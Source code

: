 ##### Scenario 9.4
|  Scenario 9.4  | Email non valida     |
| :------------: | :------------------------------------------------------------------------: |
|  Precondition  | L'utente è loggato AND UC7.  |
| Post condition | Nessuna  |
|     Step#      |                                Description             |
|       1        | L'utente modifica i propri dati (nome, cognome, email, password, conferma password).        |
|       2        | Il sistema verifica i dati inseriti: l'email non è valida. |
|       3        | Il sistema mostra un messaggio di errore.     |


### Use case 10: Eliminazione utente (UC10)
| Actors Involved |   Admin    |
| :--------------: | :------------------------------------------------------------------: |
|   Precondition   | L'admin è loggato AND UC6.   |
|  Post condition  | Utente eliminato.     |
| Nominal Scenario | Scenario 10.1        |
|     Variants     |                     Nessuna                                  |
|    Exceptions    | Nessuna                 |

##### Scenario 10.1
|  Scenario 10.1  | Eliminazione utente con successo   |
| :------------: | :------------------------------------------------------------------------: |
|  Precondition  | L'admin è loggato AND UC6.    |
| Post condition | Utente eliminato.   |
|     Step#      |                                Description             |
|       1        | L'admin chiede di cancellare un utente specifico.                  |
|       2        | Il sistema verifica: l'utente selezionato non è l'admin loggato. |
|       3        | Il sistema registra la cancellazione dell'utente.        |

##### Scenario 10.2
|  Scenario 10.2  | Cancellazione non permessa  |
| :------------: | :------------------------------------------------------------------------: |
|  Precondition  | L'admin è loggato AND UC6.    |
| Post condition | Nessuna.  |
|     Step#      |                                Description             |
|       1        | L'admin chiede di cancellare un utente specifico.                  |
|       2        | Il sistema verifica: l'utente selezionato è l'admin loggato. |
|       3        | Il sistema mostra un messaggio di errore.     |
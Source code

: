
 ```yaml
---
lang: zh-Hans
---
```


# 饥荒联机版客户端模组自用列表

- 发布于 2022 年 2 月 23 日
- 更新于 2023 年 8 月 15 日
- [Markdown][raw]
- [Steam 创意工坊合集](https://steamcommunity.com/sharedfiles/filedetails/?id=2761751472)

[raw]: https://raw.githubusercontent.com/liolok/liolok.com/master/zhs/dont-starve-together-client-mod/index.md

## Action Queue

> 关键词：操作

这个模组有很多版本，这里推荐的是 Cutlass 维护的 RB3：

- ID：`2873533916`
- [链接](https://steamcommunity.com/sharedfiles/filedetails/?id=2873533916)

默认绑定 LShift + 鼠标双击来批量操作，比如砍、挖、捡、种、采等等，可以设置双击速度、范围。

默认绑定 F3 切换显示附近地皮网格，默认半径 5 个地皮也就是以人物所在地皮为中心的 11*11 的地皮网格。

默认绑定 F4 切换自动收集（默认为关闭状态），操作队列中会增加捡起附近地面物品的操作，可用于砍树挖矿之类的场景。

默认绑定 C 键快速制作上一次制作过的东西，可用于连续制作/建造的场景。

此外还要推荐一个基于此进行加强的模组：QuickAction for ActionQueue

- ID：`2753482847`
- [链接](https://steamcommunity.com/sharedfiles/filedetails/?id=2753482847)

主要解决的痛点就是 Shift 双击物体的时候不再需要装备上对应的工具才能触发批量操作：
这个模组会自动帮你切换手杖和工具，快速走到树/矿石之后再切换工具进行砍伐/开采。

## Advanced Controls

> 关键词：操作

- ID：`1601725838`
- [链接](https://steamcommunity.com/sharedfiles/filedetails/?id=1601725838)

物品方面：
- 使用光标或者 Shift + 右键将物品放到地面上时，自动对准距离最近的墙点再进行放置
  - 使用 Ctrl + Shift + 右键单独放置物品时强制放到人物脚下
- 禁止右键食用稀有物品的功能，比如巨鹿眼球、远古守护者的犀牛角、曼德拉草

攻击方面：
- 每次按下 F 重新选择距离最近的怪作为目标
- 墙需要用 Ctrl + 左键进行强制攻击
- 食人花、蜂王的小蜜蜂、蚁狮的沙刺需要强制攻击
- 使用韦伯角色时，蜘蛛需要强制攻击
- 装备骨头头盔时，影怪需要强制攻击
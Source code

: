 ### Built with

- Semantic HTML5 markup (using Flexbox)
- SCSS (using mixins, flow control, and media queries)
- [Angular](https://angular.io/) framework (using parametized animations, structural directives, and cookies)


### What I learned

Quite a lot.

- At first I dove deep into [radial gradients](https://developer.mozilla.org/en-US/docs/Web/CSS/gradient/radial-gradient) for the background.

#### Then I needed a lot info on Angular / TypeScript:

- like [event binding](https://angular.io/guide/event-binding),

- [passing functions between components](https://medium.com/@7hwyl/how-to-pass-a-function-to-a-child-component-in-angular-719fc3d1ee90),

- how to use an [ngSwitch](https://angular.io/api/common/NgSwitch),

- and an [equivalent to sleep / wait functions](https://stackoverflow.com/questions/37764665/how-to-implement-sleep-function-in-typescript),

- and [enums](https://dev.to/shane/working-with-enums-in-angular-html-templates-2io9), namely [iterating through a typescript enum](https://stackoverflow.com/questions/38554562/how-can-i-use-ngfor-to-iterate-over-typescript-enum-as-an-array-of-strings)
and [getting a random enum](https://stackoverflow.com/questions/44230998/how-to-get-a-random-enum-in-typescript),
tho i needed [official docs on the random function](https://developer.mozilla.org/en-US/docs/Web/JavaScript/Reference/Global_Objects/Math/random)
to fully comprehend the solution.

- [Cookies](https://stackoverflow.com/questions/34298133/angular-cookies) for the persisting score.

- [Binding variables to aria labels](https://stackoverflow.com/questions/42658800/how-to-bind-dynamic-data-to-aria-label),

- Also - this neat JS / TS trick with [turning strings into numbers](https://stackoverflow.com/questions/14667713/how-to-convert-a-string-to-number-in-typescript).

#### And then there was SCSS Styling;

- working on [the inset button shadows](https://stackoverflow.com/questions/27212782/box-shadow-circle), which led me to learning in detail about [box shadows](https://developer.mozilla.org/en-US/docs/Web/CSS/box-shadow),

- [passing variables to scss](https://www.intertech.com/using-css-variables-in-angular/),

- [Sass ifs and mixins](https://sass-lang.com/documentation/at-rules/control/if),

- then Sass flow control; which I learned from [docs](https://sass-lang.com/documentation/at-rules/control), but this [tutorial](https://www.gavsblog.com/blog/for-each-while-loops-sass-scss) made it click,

========

- _YOUR GOAL_
Your task is to list each line of the records with the word "Precondition".

- _RESPONSE TO THE EXERCISE_
|  Precondition  | L'utente è loggato AND UC7.  |
|   Precondition   | L'admin è loggato AND UC6.   |
|  Precondition  | L'admin è loggato AND UC6.    |
|  Precondition  | L'admin è loggato AND UC6.    |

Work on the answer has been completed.